WORK INSTRUCTION: Keep only those lines of the records that include the string "want".

>>>>>

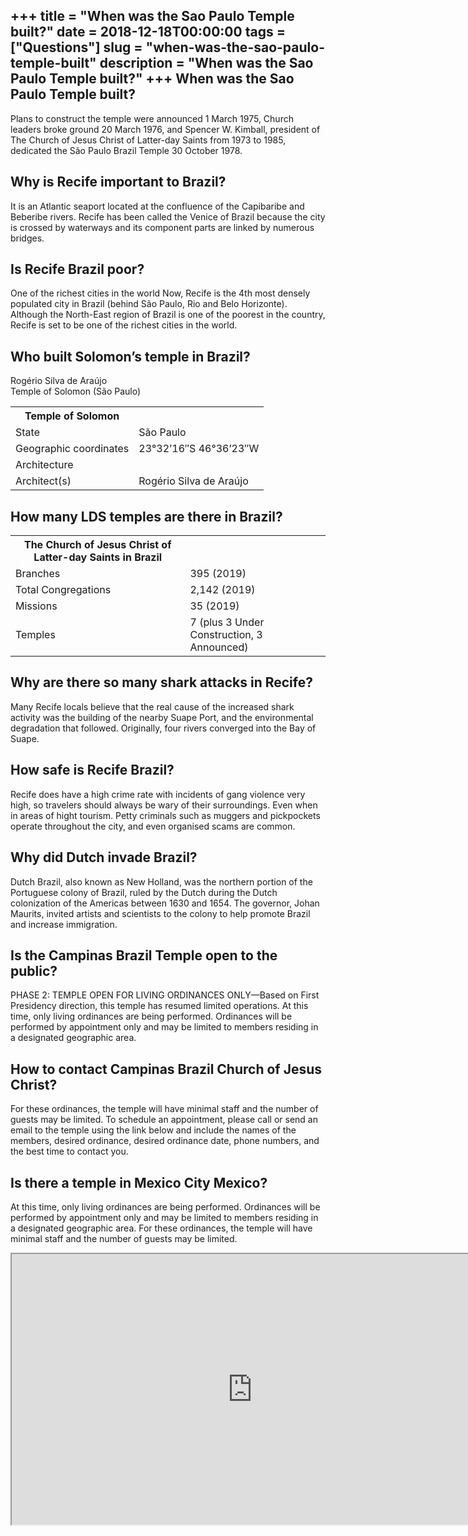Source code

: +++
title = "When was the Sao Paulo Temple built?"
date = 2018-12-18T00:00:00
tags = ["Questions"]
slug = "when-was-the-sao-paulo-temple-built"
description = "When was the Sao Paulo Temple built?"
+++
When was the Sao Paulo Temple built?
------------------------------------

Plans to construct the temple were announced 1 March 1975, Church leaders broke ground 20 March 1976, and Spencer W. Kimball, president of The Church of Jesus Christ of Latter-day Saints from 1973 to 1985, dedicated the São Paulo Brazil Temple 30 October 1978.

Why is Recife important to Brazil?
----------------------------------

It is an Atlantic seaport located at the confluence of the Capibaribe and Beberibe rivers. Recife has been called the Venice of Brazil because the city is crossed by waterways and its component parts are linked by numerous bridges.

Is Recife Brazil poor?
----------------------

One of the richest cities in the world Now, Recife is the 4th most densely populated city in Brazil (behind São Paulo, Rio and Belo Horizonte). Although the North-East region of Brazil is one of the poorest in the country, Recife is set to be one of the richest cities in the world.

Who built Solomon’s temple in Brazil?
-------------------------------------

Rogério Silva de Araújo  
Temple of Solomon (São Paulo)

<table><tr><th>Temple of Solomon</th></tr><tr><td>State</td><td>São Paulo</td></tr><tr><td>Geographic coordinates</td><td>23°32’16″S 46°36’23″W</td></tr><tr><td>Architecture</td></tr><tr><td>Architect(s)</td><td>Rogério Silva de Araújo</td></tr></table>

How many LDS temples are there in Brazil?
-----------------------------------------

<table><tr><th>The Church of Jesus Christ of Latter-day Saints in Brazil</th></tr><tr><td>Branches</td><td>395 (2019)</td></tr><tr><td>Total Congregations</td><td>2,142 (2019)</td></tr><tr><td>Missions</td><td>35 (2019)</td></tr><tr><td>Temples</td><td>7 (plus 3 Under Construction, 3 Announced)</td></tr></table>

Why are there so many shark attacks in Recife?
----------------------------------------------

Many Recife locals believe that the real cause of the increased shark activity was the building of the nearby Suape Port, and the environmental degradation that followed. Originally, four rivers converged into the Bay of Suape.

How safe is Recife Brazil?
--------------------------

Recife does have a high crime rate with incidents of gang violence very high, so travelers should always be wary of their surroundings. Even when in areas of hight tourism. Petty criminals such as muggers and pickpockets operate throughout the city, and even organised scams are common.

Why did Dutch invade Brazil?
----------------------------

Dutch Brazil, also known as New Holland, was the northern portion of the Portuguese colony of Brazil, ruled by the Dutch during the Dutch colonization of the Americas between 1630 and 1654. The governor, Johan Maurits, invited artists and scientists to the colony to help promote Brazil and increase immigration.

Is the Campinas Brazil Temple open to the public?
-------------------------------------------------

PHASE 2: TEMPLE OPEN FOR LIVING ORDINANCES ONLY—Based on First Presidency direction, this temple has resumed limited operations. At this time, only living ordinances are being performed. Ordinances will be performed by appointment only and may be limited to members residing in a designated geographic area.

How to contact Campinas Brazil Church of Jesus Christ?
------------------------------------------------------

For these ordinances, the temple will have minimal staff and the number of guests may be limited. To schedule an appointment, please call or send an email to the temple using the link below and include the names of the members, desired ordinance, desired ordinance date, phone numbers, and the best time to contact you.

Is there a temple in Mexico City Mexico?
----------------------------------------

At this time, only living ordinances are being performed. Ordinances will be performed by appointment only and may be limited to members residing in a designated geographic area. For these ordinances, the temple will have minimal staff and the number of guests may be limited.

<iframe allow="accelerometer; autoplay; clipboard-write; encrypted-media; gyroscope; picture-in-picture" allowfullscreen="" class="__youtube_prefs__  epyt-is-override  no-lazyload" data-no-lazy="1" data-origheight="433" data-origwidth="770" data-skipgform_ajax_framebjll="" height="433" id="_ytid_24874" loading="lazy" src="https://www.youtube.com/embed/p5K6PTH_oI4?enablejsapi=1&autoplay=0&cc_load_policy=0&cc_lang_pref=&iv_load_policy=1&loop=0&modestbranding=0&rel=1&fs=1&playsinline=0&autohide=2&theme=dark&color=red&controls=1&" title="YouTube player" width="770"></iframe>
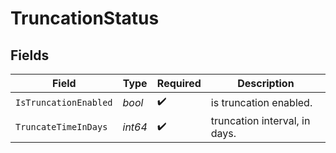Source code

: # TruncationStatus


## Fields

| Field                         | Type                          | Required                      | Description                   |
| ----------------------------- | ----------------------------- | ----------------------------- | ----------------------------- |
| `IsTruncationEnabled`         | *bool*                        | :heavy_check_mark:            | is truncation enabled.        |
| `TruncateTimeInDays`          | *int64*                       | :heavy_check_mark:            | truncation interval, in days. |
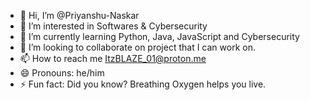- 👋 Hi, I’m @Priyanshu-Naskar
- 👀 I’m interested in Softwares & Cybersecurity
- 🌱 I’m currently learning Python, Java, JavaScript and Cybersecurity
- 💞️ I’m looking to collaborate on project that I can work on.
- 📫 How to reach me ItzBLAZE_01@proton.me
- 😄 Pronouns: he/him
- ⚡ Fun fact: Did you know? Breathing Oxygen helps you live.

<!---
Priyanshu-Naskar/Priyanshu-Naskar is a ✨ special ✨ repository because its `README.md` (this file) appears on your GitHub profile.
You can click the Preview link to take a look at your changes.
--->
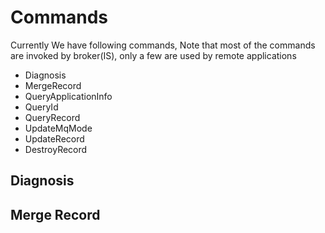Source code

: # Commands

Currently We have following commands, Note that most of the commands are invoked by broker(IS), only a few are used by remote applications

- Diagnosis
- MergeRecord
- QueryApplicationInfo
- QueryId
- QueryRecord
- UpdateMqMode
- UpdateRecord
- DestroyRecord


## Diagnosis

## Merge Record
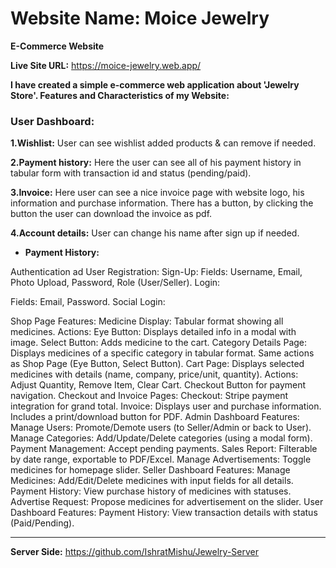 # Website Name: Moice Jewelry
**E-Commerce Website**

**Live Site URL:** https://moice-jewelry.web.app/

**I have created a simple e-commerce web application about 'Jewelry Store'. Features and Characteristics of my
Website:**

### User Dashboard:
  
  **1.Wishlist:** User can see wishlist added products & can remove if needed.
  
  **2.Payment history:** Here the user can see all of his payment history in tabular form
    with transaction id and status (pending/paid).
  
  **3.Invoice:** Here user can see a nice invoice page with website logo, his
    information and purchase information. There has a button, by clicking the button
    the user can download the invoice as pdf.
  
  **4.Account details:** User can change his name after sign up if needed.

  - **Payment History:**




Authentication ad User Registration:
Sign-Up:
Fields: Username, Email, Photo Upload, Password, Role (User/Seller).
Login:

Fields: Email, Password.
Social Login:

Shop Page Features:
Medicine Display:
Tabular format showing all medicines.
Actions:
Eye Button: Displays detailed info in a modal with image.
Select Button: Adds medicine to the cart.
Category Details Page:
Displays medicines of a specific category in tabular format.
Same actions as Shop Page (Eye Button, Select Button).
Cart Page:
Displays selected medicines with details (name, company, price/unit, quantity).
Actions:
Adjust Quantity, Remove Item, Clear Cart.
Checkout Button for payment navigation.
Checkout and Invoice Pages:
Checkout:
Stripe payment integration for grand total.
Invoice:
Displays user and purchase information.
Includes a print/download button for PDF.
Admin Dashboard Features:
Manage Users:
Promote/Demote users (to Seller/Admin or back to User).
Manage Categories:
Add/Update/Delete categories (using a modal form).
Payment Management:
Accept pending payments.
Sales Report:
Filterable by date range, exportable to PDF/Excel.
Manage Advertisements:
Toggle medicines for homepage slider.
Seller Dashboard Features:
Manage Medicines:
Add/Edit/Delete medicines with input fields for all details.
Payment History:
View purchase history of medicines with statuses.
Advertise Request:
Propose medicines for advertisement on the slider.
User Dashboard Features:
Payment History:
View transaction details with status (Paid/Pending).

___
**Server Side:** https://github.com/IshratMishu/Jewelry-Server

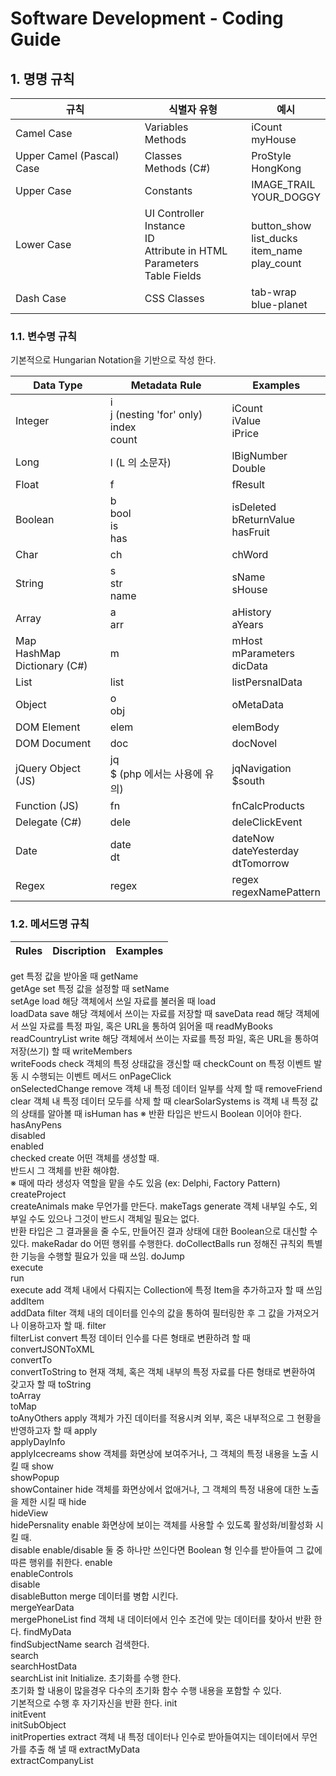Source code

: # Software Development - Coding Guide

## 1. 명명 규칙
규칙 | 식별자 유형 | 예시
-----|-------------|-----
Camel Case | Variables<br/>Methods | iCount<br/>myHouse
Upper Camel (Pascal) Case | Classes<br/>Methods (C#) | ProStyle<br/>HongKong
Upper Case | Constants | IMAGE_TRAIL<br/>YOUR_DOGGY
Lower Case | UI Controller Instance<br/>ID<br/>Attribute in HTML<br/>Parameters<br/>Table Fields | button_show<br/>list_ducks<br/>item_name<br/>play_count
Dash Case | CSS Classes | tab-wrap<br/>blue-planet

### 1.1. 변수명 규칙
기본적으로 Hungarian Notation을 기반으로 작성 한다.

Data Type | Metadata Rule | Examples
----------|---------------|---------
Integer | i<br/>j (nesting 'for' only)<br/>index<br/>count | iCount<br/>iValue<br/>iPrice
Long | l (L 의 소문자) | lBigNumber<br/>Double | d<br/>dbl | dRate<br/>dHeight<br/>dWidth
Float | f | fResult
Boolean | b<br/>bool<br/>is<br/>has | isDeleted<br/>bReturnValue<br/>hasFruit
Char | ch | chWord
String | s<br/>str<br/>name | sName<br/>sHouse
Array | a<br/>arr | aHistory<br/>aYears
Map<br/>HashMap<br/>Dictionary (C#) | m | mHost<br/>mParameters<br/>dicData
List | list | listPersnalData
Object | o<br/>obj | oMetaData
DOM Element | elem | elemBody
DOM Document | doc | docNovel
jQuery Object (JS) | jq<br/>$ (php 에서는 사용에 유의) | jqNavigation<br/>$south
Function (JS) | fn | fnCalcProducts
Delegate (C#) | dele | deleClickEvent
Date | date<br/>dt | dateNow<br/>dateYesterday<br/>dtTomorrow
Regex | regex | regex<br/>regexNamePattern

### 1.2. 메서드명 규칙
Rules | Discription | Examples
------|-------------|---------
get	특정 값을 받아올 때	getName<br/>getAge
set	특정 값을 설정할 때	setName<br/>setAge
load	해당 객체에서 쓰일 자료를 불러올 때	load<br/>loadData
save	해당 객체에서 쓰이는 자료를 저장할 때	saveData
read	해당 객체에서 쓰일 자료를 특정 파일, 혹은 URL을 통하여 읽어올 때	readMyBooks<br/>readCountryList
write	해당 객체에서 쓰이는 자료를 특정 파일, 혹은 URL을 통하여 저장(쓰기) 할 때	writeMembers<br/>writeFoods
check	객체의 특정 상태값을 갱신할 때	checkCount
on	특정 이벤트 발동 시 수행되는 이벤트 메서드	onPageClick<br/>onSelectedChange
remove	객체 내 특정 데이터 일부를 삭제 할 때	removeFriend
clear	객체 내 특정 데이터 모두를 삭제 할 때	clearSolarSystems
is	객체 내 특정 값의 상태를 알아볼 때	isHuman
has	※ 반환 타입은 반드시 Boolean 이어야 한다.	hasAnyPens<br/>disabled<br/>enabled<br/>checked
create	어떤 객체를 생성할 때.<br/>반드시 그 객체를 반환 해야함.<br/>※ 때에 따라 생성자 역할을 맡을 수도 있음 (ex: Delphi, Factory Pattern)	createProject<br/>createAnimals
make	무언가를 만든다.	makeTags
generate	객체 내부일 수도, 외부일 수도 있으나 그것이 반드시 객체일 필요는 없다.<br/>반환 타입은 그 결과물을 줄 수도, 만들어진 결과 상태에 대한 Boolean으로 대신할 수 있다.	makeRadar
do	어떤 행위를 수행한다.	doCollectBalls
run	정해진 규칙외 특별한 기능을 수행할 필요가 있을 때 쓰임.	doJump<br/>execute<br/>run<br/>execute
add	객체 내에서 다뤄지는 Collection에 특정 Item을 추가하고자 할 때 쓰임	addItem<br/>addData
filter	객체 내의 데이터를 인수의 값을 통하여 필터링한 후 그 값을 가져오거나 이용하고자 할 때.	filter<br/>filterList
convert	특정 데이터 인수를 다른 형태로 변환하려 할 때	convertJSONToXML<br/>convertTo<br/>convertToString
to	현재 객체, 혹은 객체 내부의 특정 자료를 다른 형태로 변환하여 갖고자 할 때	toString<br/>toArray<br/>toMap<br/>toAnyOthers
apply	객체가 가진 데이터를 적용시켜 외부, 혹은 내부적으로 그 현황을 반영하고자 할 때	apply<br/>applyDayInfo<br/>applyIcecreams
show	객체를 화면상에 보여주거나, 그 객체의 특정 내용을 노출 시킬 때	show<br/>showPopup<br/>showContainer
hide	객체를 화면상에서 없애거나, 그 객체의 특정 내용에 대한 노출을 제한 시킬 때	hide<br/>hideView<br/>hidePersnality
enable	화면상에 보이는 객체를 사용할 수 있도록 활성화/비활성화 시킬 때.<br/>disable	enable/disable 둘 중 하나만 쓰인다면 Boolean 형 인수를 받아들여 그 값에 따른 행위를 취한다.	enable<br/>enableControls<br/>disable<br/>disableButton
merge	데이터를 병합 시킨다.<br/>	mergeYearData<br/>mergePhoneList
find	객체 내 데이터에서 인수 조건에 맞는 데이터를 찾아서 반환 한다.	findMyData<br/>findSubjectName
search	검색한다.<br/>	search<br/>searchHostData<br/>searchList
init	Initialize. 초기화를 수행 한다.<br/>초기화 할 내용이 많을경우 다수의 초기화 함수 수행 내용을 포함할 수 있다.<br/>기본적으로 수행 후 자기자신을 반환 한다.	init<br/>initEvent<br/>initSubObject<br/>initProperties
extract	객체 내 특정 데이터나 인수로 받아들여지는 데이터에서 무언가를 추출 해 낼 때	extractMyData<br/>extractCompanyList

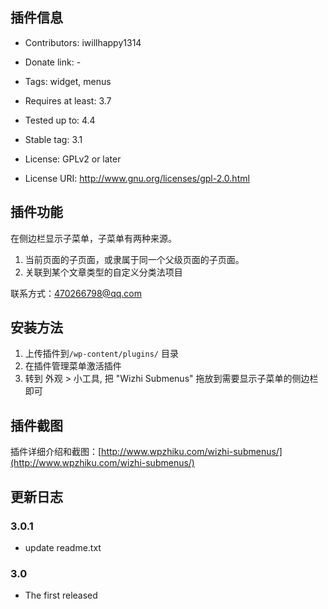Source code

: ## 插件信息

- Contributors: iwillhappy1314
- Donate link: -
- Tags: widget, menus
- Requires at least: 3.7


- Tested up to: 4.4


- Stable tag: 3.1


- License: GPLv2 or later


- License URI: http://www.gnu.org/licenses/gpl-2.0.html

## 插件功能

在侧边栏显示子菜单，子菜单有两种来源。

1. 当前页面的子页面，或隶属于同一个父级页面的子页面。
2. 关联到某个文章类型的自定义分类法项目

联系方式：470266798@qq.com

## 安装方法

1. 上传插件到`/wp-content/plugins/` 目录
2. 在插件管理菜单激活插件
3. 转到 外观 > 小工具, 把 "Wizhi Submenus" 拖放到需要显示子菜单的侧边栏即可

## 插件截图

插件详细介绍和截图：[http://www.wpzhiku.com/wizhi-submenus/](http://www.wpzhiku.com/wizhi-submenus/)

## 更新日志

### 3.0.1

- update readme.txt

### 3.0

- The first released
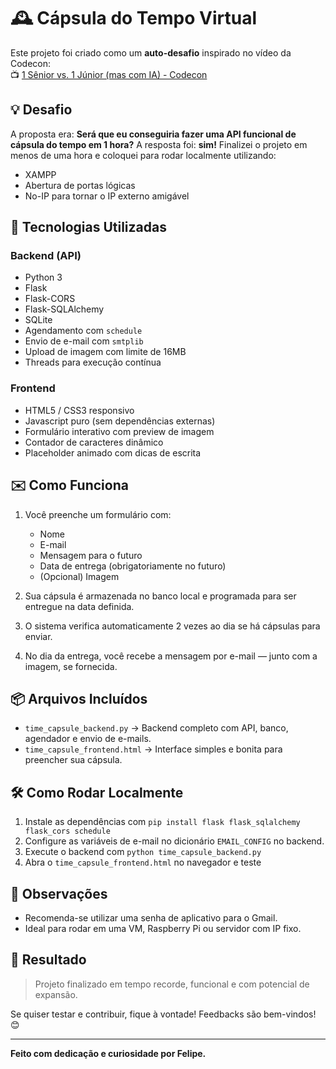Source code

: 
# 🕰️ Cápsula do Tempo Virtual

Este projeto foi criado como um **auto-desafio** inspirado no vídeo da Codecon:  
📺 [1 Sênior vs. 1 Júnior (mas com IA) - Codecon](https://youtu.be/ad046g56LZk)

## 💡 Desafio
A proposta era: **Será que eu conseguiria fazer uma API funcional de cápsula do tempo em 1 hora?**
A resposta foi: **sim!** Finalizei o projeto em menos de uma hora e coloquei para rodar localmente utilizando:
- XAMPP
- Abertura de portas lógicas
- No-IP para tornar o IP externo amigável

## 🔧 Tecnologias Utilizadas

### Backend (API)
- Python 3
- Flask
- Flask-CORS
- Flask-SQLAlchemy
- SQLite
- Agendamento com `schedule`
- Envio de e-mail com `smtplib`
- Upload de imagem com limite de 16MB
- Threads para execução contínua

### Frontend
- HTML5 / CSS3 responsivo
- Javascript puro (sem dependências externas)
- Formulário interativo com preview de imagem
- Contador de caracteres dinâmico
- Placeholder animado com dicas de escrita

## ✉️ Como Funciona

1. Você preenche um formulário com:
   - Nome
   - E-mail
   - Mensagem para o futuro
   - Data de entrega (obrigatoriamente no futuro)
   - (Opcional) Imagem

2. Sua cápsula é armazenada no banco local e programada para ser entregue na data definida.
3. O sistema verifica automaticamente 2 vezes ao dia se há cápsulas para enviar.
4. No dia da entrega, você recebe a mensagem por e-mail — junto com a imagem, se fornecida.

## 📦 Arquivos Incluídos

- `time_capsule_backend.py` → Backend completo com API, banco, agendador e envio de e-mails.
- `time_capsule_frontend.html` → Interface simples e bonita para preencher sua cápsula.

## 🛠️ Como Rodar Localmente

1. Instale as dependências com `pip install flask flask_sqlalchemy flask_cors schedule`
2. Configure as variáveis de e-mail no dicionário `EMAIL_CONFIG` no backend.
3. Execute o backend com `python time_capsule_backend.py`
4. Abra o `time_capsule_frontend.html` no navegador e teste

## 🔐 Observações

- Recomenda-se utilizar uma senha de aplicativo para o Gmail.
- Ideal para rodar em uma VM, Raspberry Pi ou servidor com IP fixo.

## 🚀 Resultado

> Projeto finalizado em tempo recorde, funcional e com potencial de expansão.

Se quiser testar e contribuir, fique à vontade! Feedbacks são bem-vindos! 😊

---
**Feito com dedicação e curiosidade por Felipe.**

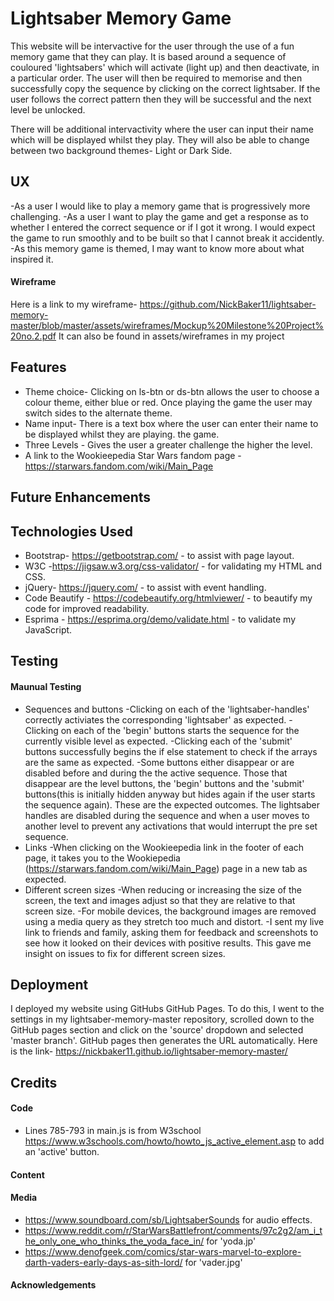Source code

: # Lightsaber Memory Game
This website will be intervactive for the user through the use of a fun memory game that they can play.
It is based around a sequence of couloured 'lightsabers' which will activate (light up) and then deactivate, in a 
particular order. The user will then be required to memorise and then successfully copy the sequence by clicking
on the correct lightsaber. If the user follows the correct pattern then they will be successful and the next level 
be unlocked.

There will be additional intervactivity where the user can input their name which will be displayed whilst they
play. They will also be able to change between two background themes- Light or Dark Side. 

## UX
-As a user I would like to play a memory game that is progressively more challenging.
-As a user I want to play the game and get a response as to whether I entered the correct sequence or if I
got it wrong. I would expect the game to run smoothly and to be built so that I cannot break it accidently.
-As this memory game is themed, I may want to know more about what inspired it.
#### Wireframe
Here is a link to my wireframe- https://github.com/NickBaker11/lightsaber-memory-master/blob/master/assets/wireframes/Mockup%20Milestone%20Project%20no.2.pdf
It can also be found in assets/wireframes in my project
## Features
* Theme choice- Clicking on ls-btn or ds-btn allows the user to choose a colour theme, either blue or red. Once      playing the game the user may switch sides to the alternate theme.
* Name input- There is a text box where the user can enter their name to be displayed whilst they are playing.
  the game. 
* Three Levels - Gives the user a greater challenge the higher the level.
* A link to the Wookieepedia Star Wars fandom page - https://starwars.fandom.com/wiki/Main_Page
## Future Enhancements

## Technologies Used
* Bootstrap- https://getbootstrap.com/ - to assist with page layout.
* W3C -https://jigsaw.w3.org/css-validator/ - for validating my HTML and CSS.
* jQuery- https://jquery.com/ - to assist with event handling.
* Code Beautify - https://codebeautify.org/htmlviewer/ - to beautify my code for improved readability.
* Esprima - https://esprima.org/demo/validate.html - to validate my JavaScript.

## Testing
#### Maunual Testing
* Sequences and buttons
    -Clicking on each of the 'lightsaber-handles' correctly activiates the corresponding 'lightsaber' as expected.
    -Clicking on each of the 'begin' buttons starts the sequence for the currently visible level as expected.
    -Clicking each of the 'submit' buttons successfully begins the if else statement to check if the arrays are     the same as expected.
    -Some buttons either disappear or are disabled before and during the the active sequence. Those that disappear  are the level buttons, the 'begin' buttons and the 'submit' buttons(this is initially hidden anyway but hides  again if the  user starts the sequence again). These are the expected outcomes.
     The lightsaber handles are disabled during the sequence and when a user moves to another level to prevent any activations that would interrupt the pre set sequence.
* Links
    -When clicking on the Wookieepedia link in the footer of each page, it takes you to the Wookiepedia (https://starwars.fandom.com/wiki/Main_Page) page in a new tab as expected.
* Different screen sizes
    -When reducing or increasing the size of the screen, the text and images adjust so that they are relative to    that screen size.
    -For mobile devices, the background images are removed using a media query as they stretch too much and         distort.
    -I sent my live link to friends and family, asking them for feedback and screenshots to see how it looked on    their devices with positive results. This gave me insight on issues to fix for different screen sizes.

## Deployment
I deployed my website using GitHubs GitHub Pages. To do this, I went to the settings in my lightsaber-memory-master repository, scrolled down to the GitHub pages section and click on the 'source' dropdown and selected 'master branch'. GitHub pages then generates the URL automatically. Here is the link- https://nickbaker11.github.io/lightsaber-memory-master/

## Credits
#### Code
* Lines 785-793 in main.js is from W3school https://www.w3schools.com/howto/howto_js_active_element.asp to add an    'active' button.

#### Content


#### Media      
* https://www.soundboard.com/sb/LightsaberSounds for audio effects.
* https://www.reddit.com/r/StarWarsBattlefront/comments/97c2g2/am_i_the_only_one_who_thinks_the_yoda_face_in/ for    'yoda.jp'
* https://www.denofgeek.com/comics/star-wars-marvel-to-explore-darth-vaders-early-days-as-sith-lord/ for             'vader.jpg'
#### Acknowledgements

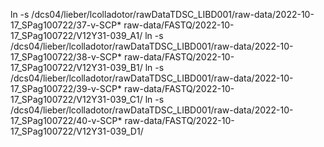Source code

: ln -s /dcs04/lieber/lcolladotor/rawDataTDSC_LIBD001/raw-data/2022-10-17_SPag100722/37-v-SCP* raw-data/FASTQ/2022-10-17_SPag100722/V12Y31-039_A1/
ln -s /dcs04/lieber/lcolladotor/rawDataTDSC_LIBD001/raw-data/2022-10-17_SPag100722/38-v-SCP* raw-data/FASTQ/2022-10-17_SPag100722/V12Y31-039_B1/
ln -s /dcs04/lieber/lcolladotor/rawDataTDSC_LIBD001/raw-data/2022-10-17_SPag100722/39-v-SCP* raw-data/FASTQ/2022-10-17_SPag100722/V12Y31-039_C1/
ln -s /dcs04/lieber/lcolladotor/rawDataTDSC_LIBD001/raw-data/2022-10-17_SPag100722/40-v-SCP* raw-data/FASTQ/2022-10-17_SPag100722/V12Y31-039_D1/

<<<<<

RESPONSE BELOW:
-As a user I want to play the game and get a response as to whether I entered the correct sequence or if I
-As this memory game is themed, I may want to know more about what inspired it.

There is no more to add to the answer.